[The input Boundary: Start]

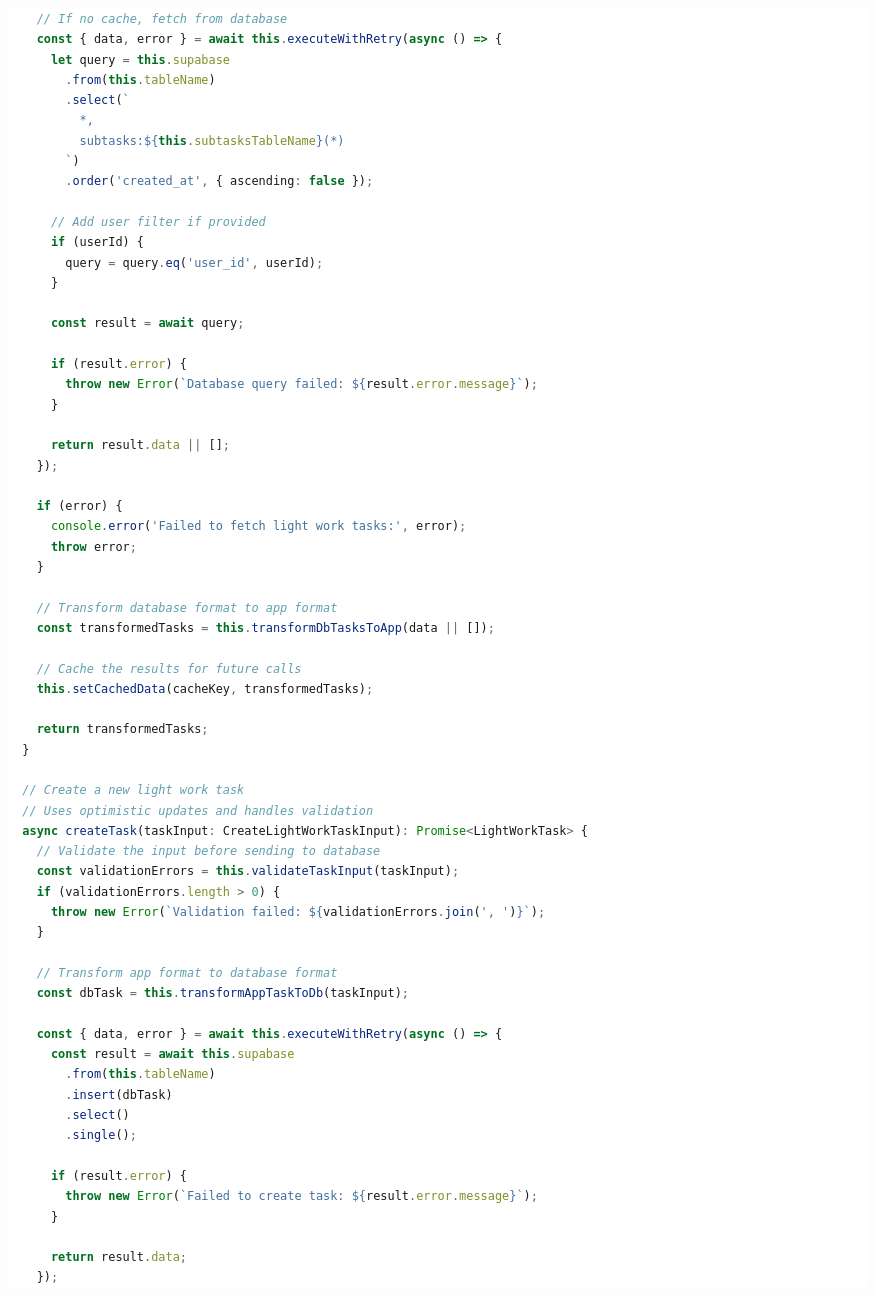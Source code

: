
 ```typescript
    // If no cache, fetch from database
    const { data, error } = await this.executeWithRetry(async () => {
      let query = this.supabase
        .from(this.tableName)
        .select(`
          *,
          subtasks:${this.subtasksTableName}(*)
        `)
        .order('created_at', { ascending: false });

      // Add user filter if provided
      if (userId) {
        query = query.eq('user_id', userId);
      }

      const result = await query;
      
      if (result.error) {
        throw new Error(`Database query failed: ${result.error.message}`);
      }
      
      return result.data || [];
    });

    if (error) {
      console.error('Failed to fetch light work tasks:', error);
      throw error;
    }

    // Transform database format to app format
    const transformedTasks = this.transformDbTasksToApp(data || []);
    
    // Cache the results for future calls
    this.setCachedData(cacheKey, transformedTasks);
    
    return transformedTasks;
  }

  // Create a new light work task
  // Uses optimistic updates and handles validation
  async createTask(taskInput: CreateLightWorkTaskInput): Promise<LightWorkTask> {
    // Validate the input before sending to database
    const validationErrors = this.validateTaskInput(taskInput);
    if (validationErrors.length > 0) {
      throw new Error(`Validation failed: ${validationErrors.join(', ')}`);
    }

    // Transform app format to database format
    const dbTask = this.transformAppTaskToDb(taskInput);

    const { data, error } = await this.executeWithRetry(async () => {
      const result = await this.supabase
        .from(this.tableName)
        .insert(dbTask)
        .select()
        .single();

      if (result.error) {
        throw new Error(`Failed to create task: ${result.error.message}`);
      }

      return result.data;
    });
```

[The input Boundary: End]
[The input Boundary: Start]

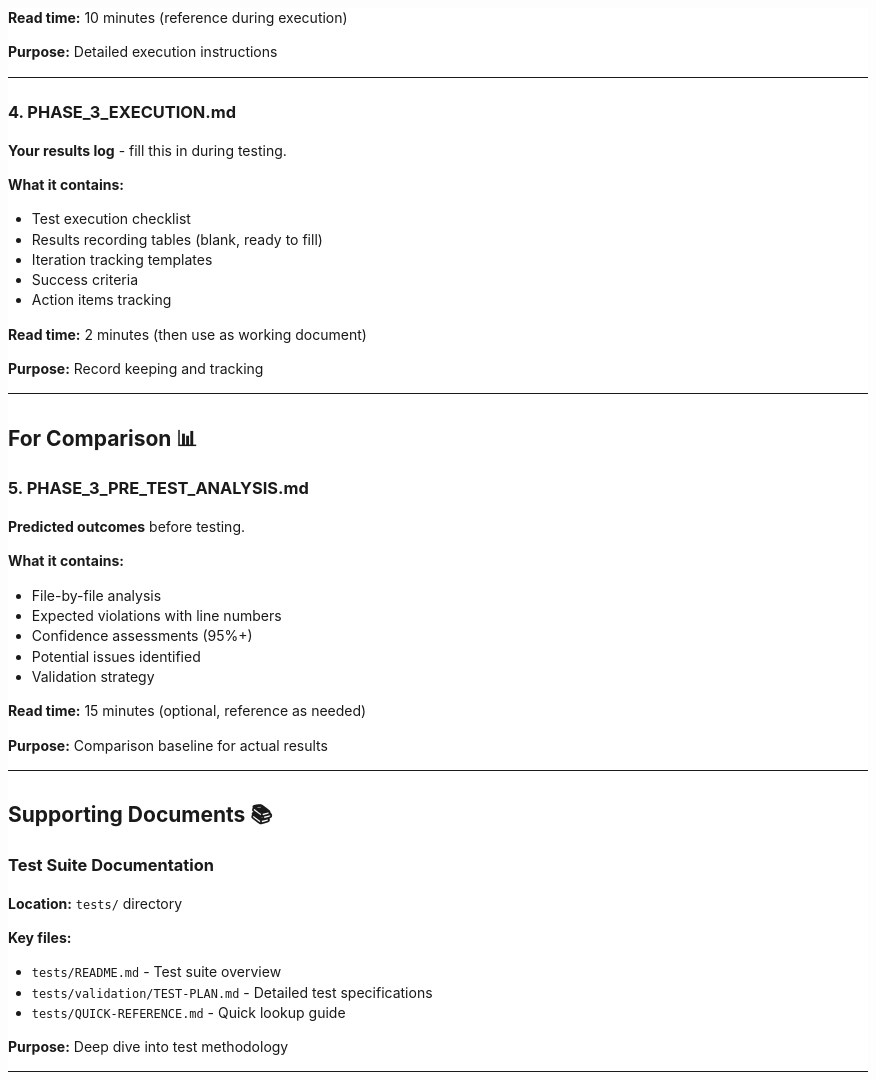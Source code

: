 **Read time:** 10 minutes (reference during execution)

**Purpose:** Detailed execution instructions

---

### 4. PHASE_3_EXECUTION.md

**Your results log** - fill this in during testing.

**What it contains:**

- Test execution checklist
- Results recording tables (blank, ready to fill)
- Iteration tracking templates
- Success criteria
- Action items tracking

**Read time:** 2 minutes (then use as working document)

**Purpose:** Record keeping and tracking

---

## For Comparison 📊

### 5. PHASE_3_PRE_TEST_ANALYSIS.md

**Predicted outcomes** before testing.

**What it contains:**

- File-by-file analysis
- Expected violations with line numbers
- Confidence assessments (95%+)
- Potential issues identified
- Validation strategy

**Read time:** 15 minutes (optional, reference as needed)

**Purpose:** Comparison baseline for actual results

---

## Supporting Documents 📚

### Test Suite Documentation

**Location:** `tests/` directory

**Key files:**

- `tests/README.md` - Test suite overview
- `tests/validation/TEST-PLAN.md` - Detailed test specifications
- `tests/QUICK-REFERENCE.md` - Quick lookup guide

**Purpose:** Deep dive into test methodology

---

[The input Boundary: End]

== What is needed ==
Take every line above that includes the string "taskInput" and return it.

== Answer ==
  async createTask(taskInput: CreateLightWorkTaskInput): Promise<LightWorkTask> {
    const validationErrors = this.validateTaskInput(taskInput);
    const dbTask = this.transformAppTaskToDb(taskInput);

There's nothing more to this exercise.